According to Mississippi Today, House Gaming Committee Chairman Casey Eure is now pitching online sports wagering as a way to generate recurring revenue for PERS, while also framing regulation as a tool to push offshore platforms out of the market.
“By legalizing mobile sports betting, we can eliminate much of the illegal market — including protecting underage bettors — and provide real consumer safeguards in a regulated environment,” Eure said.
“This legislation will also give our brick-and-mortar casinos a new revenue stream to ensure their continued success, while the state revenue generated will help close the gap in funding for our public employees’ retirement system.”
The new framing places mobile sports betting inside the Legislature’s broader debate over how to stabilize PERS, which has unfunded liabilities of about $26 billion.
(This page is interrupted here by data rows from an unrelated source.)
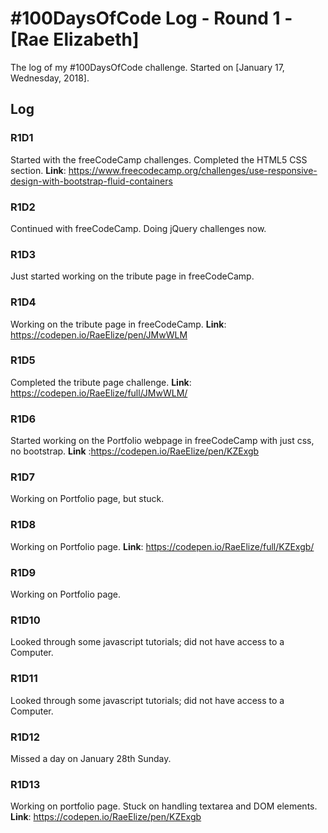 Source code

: # #100DaysOfCode Log - Round 1 - [Rae Elizabeth]

The log of my #100DaysOfCode challenge. Started on [January 17, Wednesday, 2018].

## Log

### R1D1 
Started with the freeCodeCamp challenges. Completed the HTML5 CSS section. 
**Link**: https://www.freecodecamp.org/challenges/use-responsive-design-with-bootstrap-fluid-containers

### R1D2
Continued with freeCodeCamp. Doing jQuery challenges now.

### R1D3
Just started working on the tribute page in freeCodeCamp.

### R1D4
Working on the tribute page in freeCodeCamp. 
**Link**: https://codepen.io/RaeElize/pen/JMwWLM

### R1D5
Completed the tribute page challenge. 
**Link**: https://codepen.io/RaeElize/full/JMwWLM/

### R1D6
Started working on the Portfolio webpage in freeCodeCamp with just css, no bootstrap. 
**Link** :https://codepen.io/RaeElize/pen/KZExgb

### R1D7
Working on Portfolio page, but stuck.

### R1D8 
Working on Portfolio page. 
**Link**: https://codepen.io/RaeElize/full/KZExgb/

### R1D9
Working on Portfolio page.

### R1D10
Looked through some javascript tutorials; did not have access to a Computer.

### R1D11
Looked through some javascript tutorials; did not have access to a Computer.

### R1D12
Missed a day on January 28th Sunday.

### R1D13
Working on portfolio page. Stuck on handling textarea and DOM elements.
**Link**: https://codepen.io/RaeElize/pen/KZExgb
Earlier this month, the Senate advanced a bill that would inject at least $1 billion into PERS over the next decade using surplus funds and annual appropriations. At the same time, House leaders have floated lottery revenue and mobile sports wagering as potential long-term funding sources.
Two House Bills, One Committee, and a Coming Rewrite
Lawmakers have already introduced two separate bills in the House— HB 519 and HB 297. Both measures now sit in the House Gaming Committee, which Eure chairs. Neither bill, as introduced, contains any language directing sports betting revenue to PERS or specifying how proceeds would be allocated.
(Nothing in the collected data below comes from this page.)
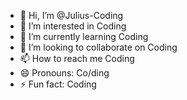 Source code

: - 👋 Hi, I’m @Julius-Coding
- 👀 I’m interested in Coding
- 🌱 I’m currently learning Coding
- 💞️ I’m looking to collaborate on Coding
- 📫 How to reach me Coding
- 😄 Pronouns: Co/ding
- ⚡ Fun fact: Coding

<!---
Julius-Coding/Julius-Coding is a ✨ special ✨ repository because its `README.md` (this file) appears on your GitHub profile.
You can click the Preview link to take a look at your changes.
--->
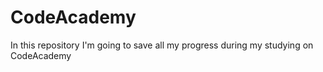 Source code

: # CodeAcademy
In this repository I'm going to save all my progress during my studying on CodeAcademy
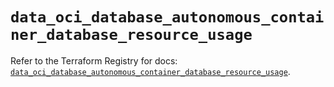 # `data_oci_database_autonomous_container_database_resource_usage`

Refer to the Terraform Registry for docs: [`data_oci_database_autonomous_container_database_resource_usage`](https://registry.terraform.io/providers/hashicorp/oci/7.19.0/docs/data-sources/database_autonomous_container_database_resource_usage).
That positioning suggests the policy changes are likely to emerge in committee. With control over hearings and substitute language, Eure will likely introduce a committee amendment or a full substitute that ties state revenue from online wagering to the retirement system, rather than filing an entirely new bill.
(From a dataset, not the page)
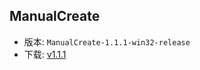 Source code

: ## ManualCreate

* 版本: `ManualCreate-1.1.1-win32-release` 
* 下载: [v1.1.1](https://xialgorithm.yuque.com/g/tmarbw/software/folder/32582797)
Notably, Eure was the champion for mobile sports wagering in the past two legislative sessions. The proposals passed in the House, but stalled in the Senate. Lawmakers there have raised concerns that mobile sports betting would cannibalize the retail casino sector.
Blount’s Skepticism Returns
While Eure’s pitch to fund PERS could persuade some Senate members, one of the chamber’s top gaming lawmakers is signaling that even a pension-focused pitch may not be enough.
Senate Gaming Committee Chairman David Blount told Mississippi Today he had not yet reviewed the proposal. Still, he questioned whether mobile sports betting could meaningfully affect the pension system’s finances.
“If we legalized mobile sports betting tomorrow, it would take more than 1,000 years to pay off the unfunded liability in the retirement system,” Blount said. “The amount of money that we’re talking about is infinitesimal compared to the $26 billion unfunded liability of the retirement system.”
Blount’s comments reflect a familiar dynamic in Mississippi’s sports betting debate. In both 2024 and 2025, Blount’s committee declined to advance the House sports betting bills.
Sports Betting Dispute Has Also Dragged Sweepstakes Policy Into the Fight
The House–Senate divide has extended beyond sports wagering and into Mississippi’s parallel crackdown on sweepstakes casinos.
Last year, the Mississippi Senate became the first legislative chamber in the U.S. to pass a bill banning sweepstakes casinos. However, once the proposal crossed over to the House, Eure inserted mobile sports betting language into the bill. That deepened the tension between the chambers, and the bill ultimately failed.
Blount was a co-sponsor of the sweepstakes ban measure last session. He is also backing the 2026 version, SB 2104, which seeks to explicitly outlaw online sweepstakes casino platforms.
That episode underscored how disagreements over sports betting have repeatedly spilled into other gaming policy fights, complicating enforcement efforts and conference negotiations.
A Familiar Test Ahead
With both House sports betting bills sitting in Eure’s committee, the next development will be whether he or other committee members introduce an amended version that formally links mobile betting revenue to PERS.
Still, the proposal faces the same obstacle that has blocked it for years. Blount or other Senate leaders could remain unconvinced that legalization is worth the political and regulatory costs.
For now, Mississippi’s latest mobile sports betting push is being framed not as gambling expansion but as pension policy. This reframing may determine whether 2026 finally breaks the stalemate or simply repeats it.